§ **EXERCISE DATA**
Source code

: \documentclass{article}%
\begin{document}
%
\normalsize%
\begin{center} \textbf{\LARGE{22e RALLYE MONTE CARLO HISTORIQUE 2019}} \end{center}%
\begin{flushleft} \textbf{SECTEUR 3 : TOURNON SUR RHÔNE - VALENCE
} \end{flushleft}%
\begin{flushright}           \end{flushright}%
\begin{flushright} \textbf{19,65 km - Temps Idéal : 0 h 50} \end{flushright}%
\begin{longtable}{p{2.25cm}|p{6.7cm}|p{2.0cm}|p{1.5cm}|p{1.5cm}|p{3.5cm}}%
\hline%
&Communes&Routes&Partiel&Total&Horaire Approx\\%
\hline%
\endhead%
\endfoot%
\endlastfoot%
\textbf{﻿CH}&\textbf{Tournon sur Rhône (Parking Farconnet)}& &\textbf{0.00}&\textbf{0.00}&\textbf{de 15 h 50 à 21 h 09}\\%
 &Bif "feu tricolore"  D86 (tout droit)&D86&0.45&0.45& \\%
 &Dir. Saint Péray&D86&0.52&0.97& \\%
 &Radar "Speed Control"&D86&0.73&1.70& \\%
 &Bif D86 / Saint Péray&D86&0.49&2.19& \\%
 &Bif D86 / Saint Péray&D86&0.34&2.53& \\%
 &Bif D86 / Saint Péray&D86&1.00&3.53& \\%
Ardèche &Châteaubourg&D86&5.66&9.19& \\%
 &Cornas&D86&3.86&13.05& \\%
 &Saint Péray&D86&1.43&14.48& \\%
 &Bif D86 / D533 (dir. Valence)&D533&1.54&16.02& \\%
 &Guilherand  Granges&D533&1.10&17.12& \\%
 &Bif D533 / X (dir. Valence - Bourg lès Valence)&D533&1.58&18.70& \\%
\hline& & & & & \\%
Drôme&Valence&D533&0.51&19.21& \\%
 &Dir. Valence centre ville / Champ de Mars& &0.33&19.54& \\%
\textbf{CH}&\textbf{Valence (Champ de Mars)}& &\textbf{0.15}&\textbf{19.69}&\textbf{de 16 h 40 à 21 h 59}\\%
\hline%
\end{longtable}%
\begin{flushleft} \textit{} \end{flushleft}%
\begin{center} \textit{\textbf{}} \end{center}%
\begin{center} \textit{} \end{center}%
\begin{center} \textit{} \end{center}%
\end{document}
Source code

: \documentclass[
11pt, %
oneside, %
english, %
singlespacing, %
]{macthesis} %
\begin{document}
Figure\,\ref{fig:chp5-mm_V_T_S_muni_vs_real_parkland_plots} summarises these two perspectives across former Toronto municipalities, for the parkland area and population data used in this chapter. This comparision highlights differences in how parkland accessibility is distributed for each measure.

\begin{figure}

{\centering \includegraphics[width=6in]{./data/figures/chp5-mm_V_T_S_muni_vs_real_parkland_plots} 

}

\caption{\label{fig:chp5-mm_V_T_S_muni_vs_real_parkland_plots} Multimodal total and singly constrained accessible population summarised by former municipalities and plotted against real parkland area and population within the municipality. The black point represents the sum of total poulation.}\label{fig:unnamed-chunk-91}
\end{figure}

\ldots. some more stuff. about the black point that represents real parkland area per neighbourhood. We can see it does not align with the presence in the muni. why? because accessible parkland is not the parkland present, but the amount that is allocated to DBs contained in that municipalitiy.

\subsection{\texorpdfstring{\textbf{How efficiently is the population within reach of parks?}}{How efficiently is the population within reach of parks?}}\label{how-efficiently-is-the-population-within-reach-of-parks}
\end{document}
---
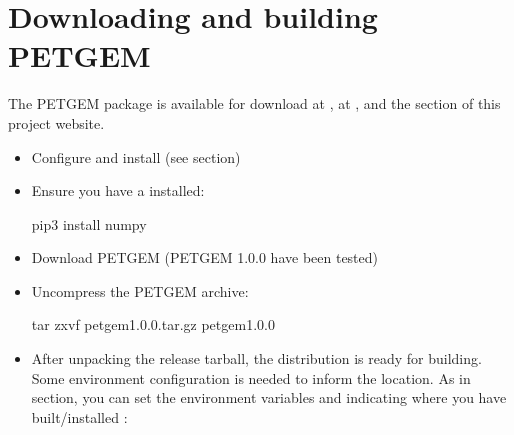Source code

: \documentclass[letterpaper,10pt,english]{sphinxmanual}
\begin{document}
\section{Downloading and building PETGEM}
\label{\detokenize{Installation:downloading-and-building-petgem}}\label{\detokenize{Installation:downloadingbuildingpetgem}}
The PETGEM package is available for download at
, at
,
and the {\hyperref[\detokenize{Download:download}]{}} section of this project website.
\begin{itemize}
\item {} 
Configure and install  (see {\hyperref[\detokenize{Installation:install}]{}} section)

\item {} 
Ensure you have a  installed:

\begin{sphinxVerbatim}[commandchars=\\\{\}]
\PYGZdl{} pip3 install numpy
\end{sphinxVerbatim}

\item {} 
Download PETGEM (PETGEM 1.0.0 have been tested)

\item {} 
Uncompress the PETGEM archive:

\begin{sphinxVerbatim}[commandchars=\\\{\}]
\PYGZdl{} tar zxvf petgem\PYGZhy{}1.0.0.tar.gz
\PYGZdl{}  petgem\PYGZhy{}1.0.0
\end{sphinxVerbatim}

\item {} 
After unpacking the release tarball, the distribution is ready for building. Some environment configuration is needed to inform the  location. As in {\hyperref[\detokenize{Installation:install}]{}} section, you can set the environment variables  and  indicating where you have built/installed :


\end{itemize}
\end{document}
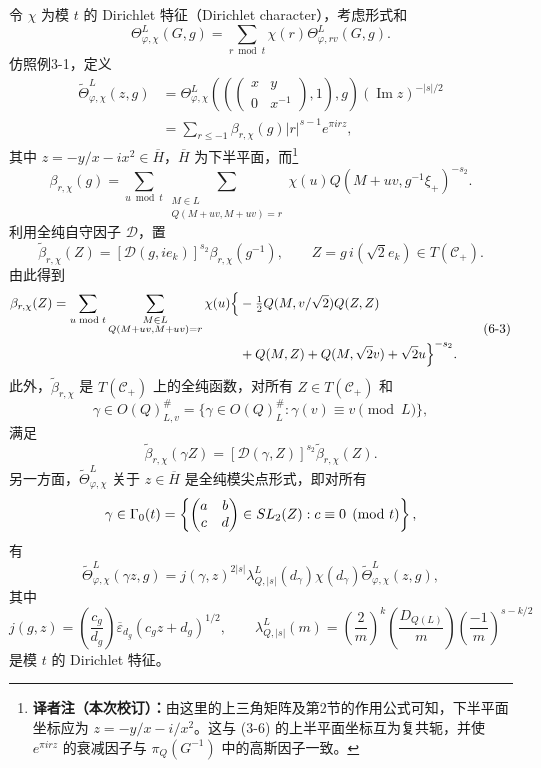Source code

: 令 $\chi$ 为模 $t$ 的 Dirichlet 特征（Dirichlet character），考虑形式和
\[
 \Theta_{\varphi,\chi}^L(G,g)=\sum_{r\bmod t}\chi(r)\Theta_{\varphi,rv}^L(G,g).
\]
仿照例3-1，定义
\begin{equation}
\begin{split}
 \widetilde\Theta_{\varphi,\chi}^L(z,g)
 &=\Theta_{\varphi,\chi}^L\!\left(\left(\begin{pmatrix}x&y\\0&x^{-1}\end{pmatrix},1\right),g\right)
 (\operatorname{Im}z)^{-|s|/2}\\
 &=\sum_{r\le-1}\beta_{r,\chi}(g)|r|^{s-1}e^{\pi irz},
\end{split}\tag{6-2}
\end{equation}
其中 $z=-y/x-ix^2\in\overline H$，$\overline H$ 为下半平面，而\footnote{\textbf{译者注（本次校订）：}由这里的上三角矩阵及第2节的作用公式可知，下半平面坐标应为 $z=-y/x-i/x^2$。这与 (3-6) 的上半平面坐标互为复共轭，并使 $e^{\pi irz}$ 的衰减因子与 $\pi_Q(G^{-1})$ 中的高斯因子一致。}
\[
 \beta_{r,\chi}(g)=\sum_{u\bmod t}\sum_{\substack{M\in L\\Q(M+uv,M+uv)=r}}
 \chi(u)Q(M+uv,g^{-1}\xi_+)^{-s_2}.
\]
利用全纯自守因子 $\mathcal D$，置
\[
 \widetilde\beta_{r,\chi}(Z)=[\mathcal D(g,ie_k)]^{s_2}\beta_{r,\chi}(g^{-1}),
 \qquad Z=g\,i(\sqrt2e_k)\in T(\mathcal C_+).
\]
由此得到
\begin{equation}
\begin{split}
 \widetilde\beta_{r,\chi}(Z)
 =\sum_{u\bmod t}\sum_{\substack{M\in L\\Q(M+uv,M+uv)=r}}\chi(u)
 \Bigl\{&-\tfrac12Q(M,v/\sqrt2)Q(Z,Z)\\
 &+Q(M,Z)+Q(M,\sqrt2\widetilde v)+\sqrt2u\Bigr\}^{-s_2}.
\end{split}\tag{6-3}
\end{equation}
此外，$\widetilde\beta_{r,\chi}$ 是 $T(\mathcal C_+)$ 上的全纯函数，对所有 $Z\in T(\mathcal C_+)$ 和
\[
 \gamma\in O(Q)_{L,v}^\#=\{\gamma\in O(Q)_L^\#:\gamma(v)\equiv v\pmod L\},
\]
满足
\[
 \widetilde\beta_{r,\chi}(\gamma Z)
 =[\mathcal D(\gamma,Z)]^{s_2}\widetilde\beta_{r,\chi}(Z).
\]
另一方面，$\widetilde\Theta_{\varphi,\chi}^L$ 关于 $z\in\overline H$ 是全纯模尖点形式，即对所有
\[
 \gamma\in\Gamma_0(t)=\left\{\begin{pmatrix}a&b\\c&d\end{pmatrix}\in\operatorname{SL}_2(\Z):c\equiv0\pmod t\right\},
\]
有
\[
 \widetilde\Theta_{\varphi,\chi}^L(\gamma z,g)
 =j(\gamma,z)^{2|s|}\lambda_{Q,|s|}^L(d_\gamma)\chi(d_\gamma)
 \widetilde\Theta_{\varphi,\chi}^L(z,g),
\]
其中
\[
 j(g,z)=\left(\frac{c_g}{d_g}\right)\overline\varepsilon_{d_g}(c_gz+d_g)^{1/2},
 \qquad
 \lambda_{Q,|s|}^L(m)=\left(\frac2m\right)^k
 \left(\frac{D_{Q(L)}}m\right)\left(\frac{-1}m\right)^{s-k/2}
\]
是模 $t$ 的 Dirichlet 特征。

§ **PROBLEM DETAILS**
Copy all lines above where "municipalities" is present.

§ **OUTPUT FOR THIS EXERCISE**
Figure\,\ref{fig:chp5-mm_V_T_S_muni_vs_real_parkland_plots} summarises these two perspectives across former Toronto municipalities, for the parkland area and population data used in this chapter. This comparision highlights differences in how parkland accessibility is distributed for each measure.
\caption{\label{fig:chp5-mm_V_T_S_muni_vs_real_parkland_plots} Multimodal total and singly constrained accessible population summarised by former municipalities and plotted against real parkland area and population within the municipality. The black point represents the sum of total poulation.}\label{fig:unnamed-chunk-91}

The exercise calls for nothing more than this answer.